Scientists have found a new way to make better batteries using a common lithium salt, and it could change the way batteries are manufactured.
The key lies in a process called sublimation, where a solid turns directly into a gas without becoming a liquid first.
It’s the same process that gives a comet its glowing tail when it gets close to the sun.
In this new study, researchers at the U.S. Department of Energy’s Pacific Northwest National Laboratory (PNNL) discovered that lithium oxide (Li₂O), when heated, gives off vapors that help form single-crystal materials—an ideal structure for making strong, long-lasting batteries.
Their findings, published in Nature Energy, could lead to cheaper and more efficient battery production.
Right now, most lithium-ion batteries are made using nickel, cobalt, and manganese.
Adding more nickel improves battery performance and cuts down on cost, but there’s a downside. Nickel-rich materials tend to form clumps, or “polycrystals,” which are like cookies full of chocolate chips.
These clumps develop weak spots over time as the battery charges and discharges, leading to cracks that reduce battery life.
To solve this problem, scientists want to create “single crystals”—materials with a uniform structure and no weak boundaries.
This would be like baking a cookie where the chocolate is spread evenly throughout, making it more stable and longer-lasting.
Researchers have been trying to find better ways to make these single crystals. Typically, lithium hydroxide (LiOH) is used in production because it melts at a lower temperature. Li₂O, on the other hand, melts at a very high temperature (1,438°C), so it’s been mostly ignored—until now.

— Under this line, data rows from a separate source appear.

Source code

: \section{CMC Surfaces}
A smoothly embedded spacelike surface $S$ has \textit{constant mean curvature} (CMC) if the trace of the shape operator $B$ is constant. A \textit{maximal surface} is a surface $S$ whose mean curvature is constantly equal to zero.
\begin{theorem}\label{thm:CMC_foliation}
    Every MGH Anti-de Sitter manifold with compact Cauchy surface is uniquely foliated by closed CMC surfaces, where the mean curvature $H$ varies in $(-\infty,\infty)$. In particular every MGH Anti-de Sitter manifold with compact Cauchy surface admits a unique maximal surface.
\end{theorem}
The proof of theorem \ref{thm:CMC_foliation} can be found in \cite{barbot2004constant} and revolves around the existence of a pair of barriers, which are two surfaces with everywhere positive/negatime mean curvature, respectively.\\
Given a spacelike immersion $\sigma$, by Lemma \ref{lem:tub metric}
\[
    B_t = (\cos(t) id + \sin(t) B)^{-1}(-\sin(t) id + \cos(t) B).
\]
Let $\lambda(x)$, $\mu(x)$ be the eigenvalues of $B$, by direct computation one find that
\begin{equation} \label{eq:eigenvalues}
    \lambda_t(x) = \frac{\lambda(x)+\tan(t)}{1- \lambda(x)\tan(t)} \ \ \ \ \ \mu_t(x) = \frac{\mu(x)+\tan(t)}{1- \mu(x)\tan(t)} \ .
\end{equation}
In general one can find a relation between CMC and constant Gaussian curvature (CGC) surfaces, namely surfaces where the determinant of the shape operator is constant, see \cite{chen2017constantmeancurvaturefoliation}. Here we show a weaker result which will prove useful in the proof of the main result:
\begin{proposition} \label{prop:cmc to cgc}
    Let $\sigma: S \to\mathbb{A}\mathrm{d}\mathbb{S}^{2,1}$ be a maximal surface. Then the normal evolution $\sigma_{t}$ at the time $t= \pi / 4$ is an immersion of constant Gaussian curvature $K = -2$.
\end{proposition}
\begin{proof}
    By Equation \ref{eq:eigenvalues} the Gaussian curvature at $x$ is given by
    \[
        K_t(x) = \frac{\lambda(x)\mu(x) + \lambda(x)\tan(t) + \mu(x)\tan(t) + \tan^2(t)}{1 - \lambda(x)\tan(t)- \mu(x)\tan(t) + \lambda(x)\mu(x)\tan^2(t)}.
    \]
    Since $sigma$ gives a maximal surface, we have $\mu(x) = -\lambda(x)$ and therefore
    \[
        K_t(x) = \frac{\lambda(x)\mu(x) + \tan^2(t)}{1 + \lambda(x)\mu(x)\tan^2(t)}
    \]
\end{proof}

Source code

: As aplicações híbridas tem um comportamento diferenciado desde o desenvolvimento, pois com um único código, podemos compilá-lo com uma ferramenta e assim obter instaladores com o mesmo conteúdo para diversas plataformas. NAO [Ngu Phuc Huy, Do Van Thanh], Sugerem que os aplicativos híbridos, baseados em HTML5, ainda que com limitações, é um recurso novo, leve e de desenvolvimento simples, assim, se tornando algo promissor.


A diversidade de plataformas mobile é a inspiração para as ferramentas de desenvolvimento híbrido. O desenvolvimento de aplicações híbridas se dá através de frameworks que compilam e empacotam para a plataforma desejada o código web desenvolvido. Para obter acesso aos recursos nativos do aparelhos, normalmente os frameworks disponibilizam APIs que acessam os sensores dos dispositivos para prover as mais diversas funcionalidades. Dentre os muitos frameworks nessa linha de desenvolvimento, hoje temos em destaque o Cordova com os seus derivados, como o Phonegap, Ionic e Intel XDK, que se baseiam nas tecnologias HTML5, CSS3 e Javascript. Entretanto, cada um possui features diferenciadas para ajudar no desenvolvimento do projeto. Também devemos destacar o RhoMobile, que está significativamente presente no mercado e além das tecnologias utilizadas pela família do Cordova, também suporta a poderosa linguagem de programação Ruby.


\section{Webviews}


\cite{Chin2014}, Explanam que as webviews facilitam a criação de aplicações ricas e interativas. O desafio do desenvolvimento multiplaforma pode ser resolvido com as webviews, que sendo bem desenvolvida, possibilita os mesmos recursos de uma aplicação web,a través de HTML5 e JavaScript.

When the PNNL team heated Li₂O to around 900°C and combined it with nickel-rich materials, they were surprised to see single crystals form easily.

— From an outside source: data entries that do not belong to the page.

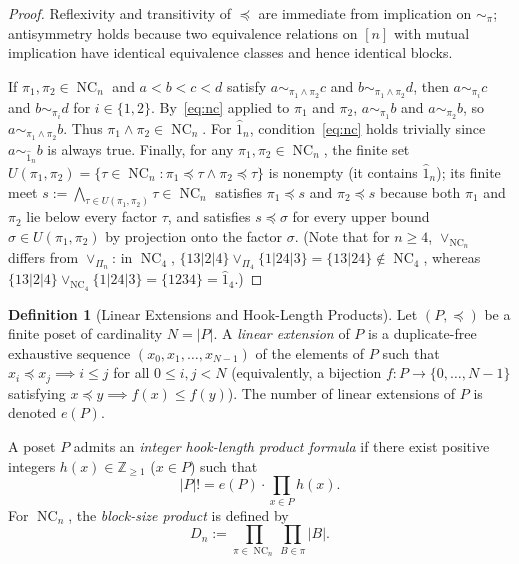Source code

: \documentclass[11pt]{article}
\theoremstyle{definition}
\newtheorem{definition}[theorem]{Definition}
\newcommand{\NC}{\operatorname{NC}}
\begin{document}
\begin{proof}
Reflexivity and transitivity of $\preceq$ are immediate from implication on
$\sim_\pi$; antisymmetry holds because two equivalence relations on $[n]$ with mutual
implication have identical equivalence classes and hence identical blocks.

If $\pi_1, \pi_2 \in \NC_n$ and $a < b < c < d$ satisfy $a \sim_{\pi_1 \wedge \pi_2} c$
and $b \sim_{\pi_1 \wedge \pi_2} d$, then $a \sim_{\pi_i} c$ and $b \sim_{\pi_i} d$ for
$i \in \{1, 2\}$. By~\eqref{eq:nc} applied to $\pi_1$ and $\pi_2$, $a \sim_{\pi_1} b$ and
$a \sim_{\pi_2} b$, so $a \sim_{\pi_1 \wedge \pi_2} b$. Thus $\pi_1 \wedge \pi_2 \in
\NC_n$. For $\hat{1}_n$, condition~\eqref{eq:nc} holds trivially since $a \sim_{\hat{1}_n}
b$ is always true. Finally, for any $\pi_1, \pi_2 \in \NC_n$, the finite set $U(\pi_1,
\pi_2) = \{\tau \in \NC_n : \pi_1 \preceq \tau \land \pi_2 \preceq \tau\}$ is nonempty
(it contains $\hat{1}_n$); its finite meet $s := \bigwedge_{\tau \in U(\pi_1, \pi_2)}
\tau \in \NC_n$ satisfies $\pi_1 \preceq s$ and $\pi_2 \preceq s$ because both $\pi_1$
and $\pi_2$ lie below every factor $\tau$, and satisfies $s \preceq \sigma$ for every
upper bound $\sigma \in U(\pi_1, \pi_2)$ by projection onto the factor $\sigma$. (Note
that for $n \ge 4$, $\vee_{\NC_n}$ differs from $\vee_{\Pi_n}$: in $\NC_4$,
$\{13|2|4\} \vee_{\Pi_4} \{1|24|3\} = \{13|24\} \notin \NC_4$, whereas
$\{13|2|4\} \vee_{\NC_4} \{1|24|3\} = \{1234\} = \hat{1}_4$.)
\end{proof}

\begin{definition}[Linear Extensions and Hook-Length Products]\label{def:linext}
Let $(P, \preceq)$ be a finite poset of cardinality $N = |P|$. A \emph{linear extension}
of $P$ is a duplicate-free exhaustive sequence $(x_0, x_1, \dots, x_{N-1})$ of the
elements of $P$ such that $x_i \preceq x_j \implies i \le j$ for all $0 \le i, j < N$
(equivalently, a bijection $f : P \to \{0, \dots, N-1\}$ satisfying $x \preceq y \implies
f(x) \le f(y)$). The number of linear extensions of $P$ is denoted $e(P)$.

A poset $P$ admits an \emph{integer hook-length product formula} if there exist positive
integers $h(x) \in \mathbb{Z}_{\ge 1}$ ($x \in P$) such that
\begin{equation}\label{eq:hook}
  |P|! = e(P) \cdot \prod_{x \in P} h(x).
\end{equation}
For $\NC_n$, the \emph{block-size product} is defined by
\begin{equation}\label{eq:dn}
  D_n := \prod_{\pi \in \NC_n} \prod_{B \in \pi} |B|.
\end{equation}
\end{definition}
\end{document}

After many tests and help from Thermo Fisher Scientific’s advanced microscopes, they confirmed that the effect was caused by sublimation. The Li₂O vapor seeps into the other materials and triggers the formation of strong, single-crystal structures.
The team also discovered something even more promising: they could use this process to recycle old battery materials. By simply mixing and heating waste polycrystal material with Li₂O, they turned it into high-quality single crystals.
These new crystals performed well even after 1,000 charge-discharge cycles, showing excellent long-term stability.
This breakthrough could significantly reduce manufacturing costs and improve battery lifespan. However, there are still some hurdles. Li₂O isn’t widely used in industry yet, and its current price is high. But it can be made from other common lithium salts like LiOH, which may help bring down costs.
The PNNL team, led by battery expert Dr. Jie Xiao, is now working with industry partners to scale up the process. They hope to start supplying single-crystal battery materials to manufacturers by 2026. If successful, this new method could help power everything from smartphones to electric cars more reliably and affordably.